You’re Doing It Wrong – Pop Culture Edition
I am a man who enjoys his pop culture. I watch too many movies. I mainline TV like heroin. I know more about the history of the WWE (nee WWF) than I do my own family. And I still read comic books, despite being old enough to be the aged scientist who accidentally bestows powers upon the hero.
But if I had to give it all up tomorrow, I’d be OK. I’d find something new to occupy my time. You can’t take this stuff too seriously.
Which brings me to “New Moon.” *Ahem*
If you are screaming and squealing when a trailer for a movie is shown, you are doing it wrong. If you are emotionally affected by the fact that the actor of the film, whom you will never meet and did not have a chance with anyway, is dating his co-star, you’re doing it wrong. If someone questions the quality of the film and you’re response is unmitigated fury instead of a rational explanation of its appeal, you’re doing it wrong.
Oh, Twi-hards, I cannot tell you how much I have looked forward to “New Moon.” I never saw “Twilight,” nor do I plan to. I will not see “New Moon,” either. I will also avoid the third film, which I assume is called “Mummy Boning.”
But I have been eagerly anticipating the release of “New Moon,” regardless, because when it’s finally in theaters, I won’t have to hear you scream about it anymore. I won’t have to put up with the incessant fast food tie-ins or the non-stop cycle of commercials for that movie. They will fade away and leave me in peace and quiet, enjoying (but not obsessing about) the pop culture that I so love.
Now if I could just tune out all the people who love “Lost,” I’d be in heaven.
Your game is weak, sir.
It is not a lot of fun working behind a counter. Whether you’re checking out the blue-hairs at Ross or taking orders from 1 a.m. stoners at Taco Bell, it’s not easy to put on a smile and just get through the day.
So when I see people who seem happy pulling drinks or ringing up purchases, I really appreciate them. Those people make commerce worthwhile. If everybody manning a register acted like an a-hole, I’d do all my shopping online.
But there are dangers, especially if you’re of the not-bad-looking girl persuasion. (Not-bad-looking guys are a dime a dozen. Buy in bulk.) And I saw, first-hand, one of those dangers this morning.
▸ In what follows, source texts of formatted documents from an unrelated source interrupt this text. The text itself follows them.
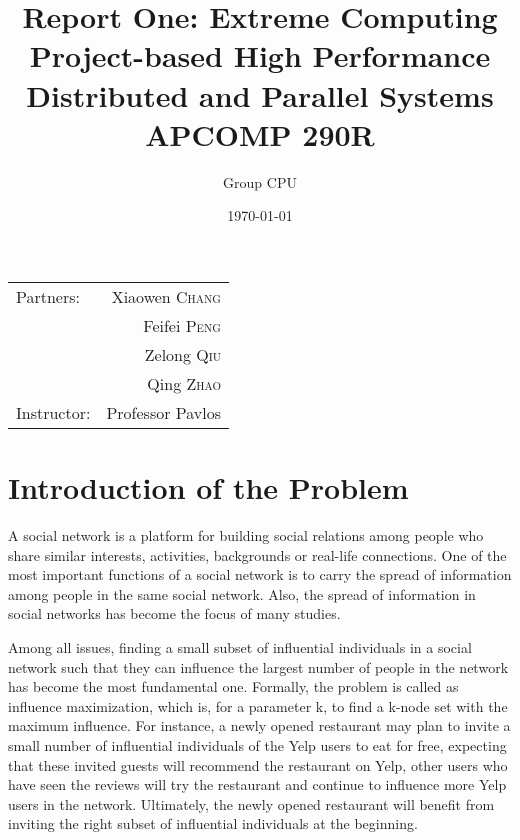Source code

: \documentclass{article}
\title{Report One: Extreme Computing \\ Project-based High Performance Distributed and Parallel Systems \\ APCOMP 290R} %
\author{Group CPU} %
\date{\today} %
\begin{document}
\maketitle %

\begin{center}
\begin{tabular}{l r}
Partners: & Xiaowen \textsc{Chang} \\ %
& Feifei \textsc{Peng} \\
& Zelong \textsc{Qiu} \\
& Qing \textsc{Zhao} \\
Instructor: & Professor Pavlos %
\end{tabular}
\end{center}



\section{Introduction of the Problem}

A social network is a platform for building social relations among people who share similar interests, activities, backgrounds or real-life connections. One of the most important functions of a social network is to carry the spread of information among people in the same social network. Also, the spread of information in social networks has become the focus of many studies. 

\vspace{0.1in}

Among all issues, finding a small subset of influential individuals in a social network such that they can influence the largest number of people in the network has become the most fundamental one. Formally, the problem is called as influence maximization, which is, for a parameter k, to find a k-node set with the maximum influence. For instance, a newly opened restaurant may plan to invite a small number of influential individuals of the Yelp users to eat for free, expecting that these invited guests will recommend the restaurant on Yelp, other users who have seen the reviews will try the restaurant and continue to influence more Yelp users in the network. Ultimately, the newly opened restaurant will benefit from inviting the right subset of influential individuals at the beginning.
\end{document}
Waiting to order my breakfast sandwich, I had to witness Lamey McDouchehat hitting on the poor girl making coffee. He was telling her about how he couldn’t eat chicken because he knew what they did to chickens. Pitching woo like that, I was surprised she didn’t fall into his arms, but I guess she saw that episode of “Bones,” too, and decided she didn’t care.
There’s a place for gross dudes to hit on non-gross ladies. It’s located at the corner of Nowhere Near Me Dr. and Get Out of My Way Ave.
Seriously, man? “Chickens are tortured” is your pick-up line? Let me guess your closer. Is it, “I hope you like back hair”?
Allow me to apologize for being creepy…
I am not creepy. OK, maybe I am. I honestly don’t know. That is because “being creepy” is pretty subjective.
Is a person following you or is he just headed to the same place you are? Unless you are also a mind-reader (they walk among us), you probably won’t ever know — barring said stalker saying, “I’m following you! How am I doing?”
That said, I am perpetually worried that I am being perceived as creepy in situations where I am genuinely not trying to do anything creepy at all.
At the gym? I try not to look around. Situational awareness is great if you’re a security guard or Jason Bourne or something. But Greg Elwell will either zone out and listen to his music or watch whatever’s showing on the TV. Look around too much and you’re bound to meet eyes with someone and BOOM! Creepy.
“Does he/she think I’m staring at him/her? I’m already sweaty and gross and now he/she thinks I’m a stalker? Awesome.”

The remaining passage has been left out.